Nozomi's mock exam results are on the rise, and it becomes likely that she will pass the exam for her school of choice.  However, she is failed. Baba comforts Nozomi, who is depressed in her room, and lightly kisses her.  Since Nozomi doesn't seem to resist, he begins to take off her clothes, but stops midway when he sees Nozomi's tears. However, after that, driven by impulse, Baba takes off Nozomi's panties, but then his father suddenly appears.

The film is interrupted and returns to the opening scene, and then starts to depict Nozomi's school life and interactions with her friends. Nozomi's best friend, Tae Mizuno, and her boyfriend, Rin Fujimaki, are also aiming to enter Koyo University, just like Nozomi. Nozomi seems to like Rin, which makes us think that this is the reason why she is aiming for that school. It turns out that the above questions of Nozomi, such as "Am I unattractive?" and "Is it wrong to like someone who has a girlfriend?", are about Rin. Meanwhile, the relationship between Rin and Tae is getting a little tense. Rin also starts to show signs of liking Nozomi.

Then the secret of Nozomi's family is revealed. Nozomi is taking a bath with his father. One day, after hearing from Tae about her petting with Rin, Nozomi tells his father, "I'll take a bath alone from tomorrow," but is persuaded by his father and withdraws her request.

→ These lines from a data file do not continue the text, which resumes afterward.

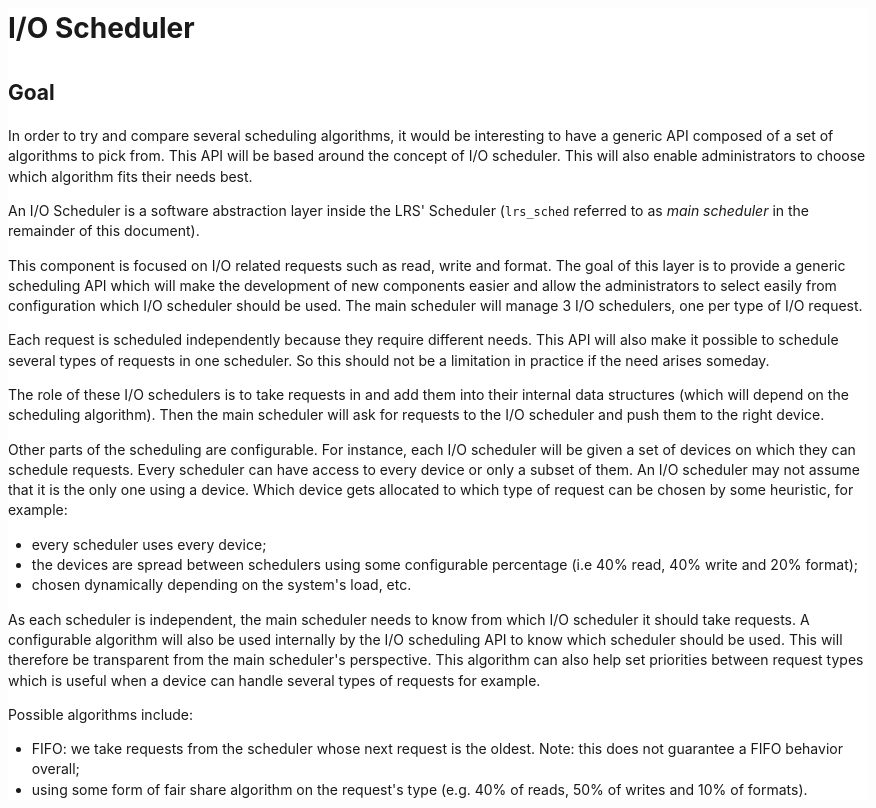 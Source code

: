 # I/O Scheduler

## Goal

In order to try and compare several scheduling algorithms, it would be
interesting to have a generic API composed of a set of algorithms to pick from.
This API will be based around the concept of I/O scheduler. This will also
enable administrators to choose which algorithm fits their needs best.

An I/O Scheduler is a software abstraction layer inside the LRS' Scheduler
(`lrs_sched` referred to as *main scheduler* in the remainder of this document).

This component is focused on I/O related requests such as read, write and
format. The goal of this layer is to provide a generic scheduling API which will
make the development of new components easier and allow the administrators to
select easily from configuration which I/O scheduler should be used. The main
scheduler will manage 3 I/O schedulers, one per type of I/O request.

Each request is scheduled independently because they require different needs.
This API will also make it possible to schedule several types of requests in one
scheduler. So this should not be a limitation in practice if the need arises
someday.

The role of these I/O schedulers is to take requests in and add them into their
internal data structures (which will depend on the scheduling algorithm). Then
the main scheduler will ask for requests to the I/O scheduler and push them to
the right device.

Other parts of the scheduling are configurable. For instance, each I/O scheduler
will be given a set of devices on which they can schedule requests. Every
scheduler can have access to every device or only a subset of them. An I/O
scheduler may not assume that it is the only one using a device. Which device
gets allocated to which type of request can be chosen by some heuristic, for
example:

- every scheduler uses every device;
- the devices are spread between schedulers using some configurable percentage
  (i.e 40% read, 40% write and 20% format);
- chosen dynamically depending on the system's load, etc.

As each scheduler is independent, the main scheduler needs to know from which
I/O scheduler it should take requests. A configurable algorithm will also be
used internally by the I/O scheduling API to know which scheduler should be
used. This will therefore be transparent from the main scheduler's perspective.
This algorithm can also help set priorities between request types which is
useful when a device can handle several types of requests for example.

Possible algorithms include:
- FIFO: we take requests from the scheduler whose next request is the oldest.
  Note: this does not guarantee a FIFO behavior overall;
- using some form of fair share algorithm on the request's type (e.g. 40% of
  reads, 50% of writes and 10% of formats).
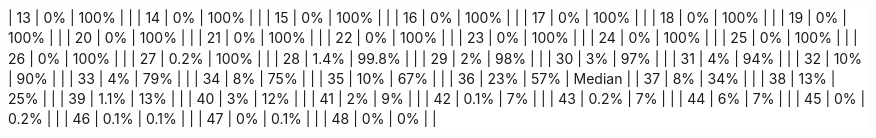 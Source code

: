 | 13 | 0% | 100% |  |
| 14 | 0% | 100% |  |
| 15 | 0% | 100% |  |
| 16 | 0% | 100% |  |
| 17 | 0% | 100% |  |
| 18 | 0% | 100% |  |
| 19 | 0% | 100% |  |
| 20 | 0% | 100% |  |
| 21 | 0% | 100% |  |
| 22 | 0% | 100% |  |
| 23 | 0% | 100% |  |
| 24 | 0% | 100% |  |
| 25 | 0% | 100% |  |
| 26 | 0% | 100% |  |
| 27 | 0.2% | 100% |  |
| 28 | 1.4% | 99.8% |  |
| 29 | 2% | 98% |  |
| 30 | 3% | 97% |  |
| 31 | 4% | 94% |  |
| 32 | 10% | 90% |  |
| 33 | 4% | 79% |  |
| 34 | 8% | 75% |  |
| 35 | 10% | 67% |  |
| 36 | 23% | 57% | Median |
| 37 | 8% | 34% |  |
| 38 | 13% | 25% |  |
| 39 | 1.1% | 13% |  |
| 40 | 3% | 12% |  |
| 41 | 2% | 9% |  |
| 42 | 0.1% | 7% |  |
| 43 | 0.2% | 7% |  |
| 44 | 6% | 7% |  |
| 45 | 0% | 0.2% |  |
| 46 | 0.1% | 0.1% |  |
| 47 | 0% | 0.1% |  |
| 48 | 0% | 0% |  |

Nozomi, Rin, and Tae go to see the results of the entrance exams for Koyo University, but Nozomi is the only one who did not pass. That night, Rin and Tae visit Nozomi's house, and Nozomi's father guides them to Nozomi's room. Nozomi's father opens the door to Nozomi's room, which is the scene just before the movie is interrupted.

Nozomi hurriedly gets dressed, but falls, exposing his bare buttocks to her father, Rin, and Tae. His father vents his anger at Baba, while Nozomi gets a heavy nosebleed because of her fall. Her father tries to treat her, but Nozomi stands up and kisses Rin. She then leaves the house and walks through the town crying in her blood-stained school uniform.

The new school year begins, and Rin, a university student, and Nozomi, a student at a prep school, are talking in the park. Rin says that she loves Nozomi, but she can't break up with Tae, and Nozomi begins crying. Meanwhile, Misa also decides to stop living with Baba and move out of the apartment. However, as they part ways, Misa says that she still loves Baba and begins crying, saying that she is sorry. Baba also begins crying and says that he is the one in the wrong for cheating, not Misa. Baba and Misa embrace each other as they cry.

== Cast ==

- Koji Abe as Hajime Baba
- Mio Suzuki as Nozomi Mochizuki
- So Sakamoto as Rin Fujimaki
- Natsumi Kiyoura as Tae Mizuno
- Ari Odoriko as Misa Tanahashi
- Tomoya Naito as Eiichiro Mochizuki (Nozomi's father)
- Yutaka Mishima as Mr Mishima (Nozomi's class teacher)

==Reception==
Mark Schilling of The Japan Times gave the film a positive review.